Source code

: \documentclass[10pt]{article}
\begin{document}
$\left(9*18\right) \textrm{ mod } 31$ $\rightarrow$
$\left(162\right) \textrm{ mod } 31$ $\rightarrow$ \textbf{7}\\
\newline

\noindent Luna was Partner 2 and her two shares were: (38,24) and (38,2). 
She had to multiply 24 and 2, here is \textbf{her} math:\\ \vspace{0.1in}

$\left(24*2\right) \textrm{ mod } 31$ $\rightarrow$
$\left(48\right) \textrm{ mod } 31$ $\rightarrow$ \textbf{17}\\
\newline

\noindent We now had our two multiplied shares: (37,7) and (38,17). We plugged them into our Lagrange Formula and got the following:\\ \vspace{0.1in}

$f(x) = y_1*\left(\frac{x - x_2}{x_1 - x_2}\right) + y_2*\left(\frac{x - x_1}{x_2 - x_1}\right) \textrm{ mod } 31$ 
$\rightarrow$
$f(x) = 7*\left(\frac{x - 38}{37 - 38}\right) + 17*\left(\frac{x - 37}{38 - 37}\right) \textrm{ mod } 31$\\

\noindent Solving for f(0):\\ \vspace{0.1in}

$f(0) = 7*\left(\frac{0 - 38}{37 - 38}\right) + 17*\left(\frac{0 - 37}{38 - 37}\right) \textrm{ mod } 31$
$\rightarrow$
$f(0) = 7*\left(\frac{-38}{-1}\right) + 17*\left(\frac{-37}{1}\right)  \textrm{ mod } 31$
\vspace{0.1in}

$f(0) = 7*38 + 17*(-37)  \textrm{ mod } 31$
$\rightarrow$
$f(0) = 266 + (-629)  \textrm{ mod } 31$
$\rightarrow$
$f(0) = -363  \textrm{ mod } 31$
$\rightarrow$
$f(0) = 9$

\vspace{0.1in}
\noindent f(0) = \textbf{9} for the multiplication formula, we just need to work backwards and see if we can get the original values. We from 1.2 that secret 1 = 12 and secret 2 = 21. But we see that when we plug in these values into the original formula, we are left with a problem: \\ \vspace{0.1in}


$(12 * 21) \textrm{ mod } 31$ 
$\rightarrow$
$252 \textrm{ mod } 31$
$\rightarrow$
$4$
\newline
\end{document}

---

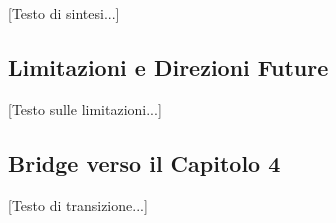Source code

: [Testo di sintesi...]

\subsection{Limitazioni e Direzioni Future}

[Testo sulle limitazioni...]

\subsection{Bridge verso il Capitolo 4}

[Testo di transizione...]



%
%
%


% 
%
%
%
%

_WORK TO BE COMPLETED:_
For the listing above, give the number of lines that contain the string "frac" and nothing else.

_OUTPUT FOR THIS EXERCISE:_
4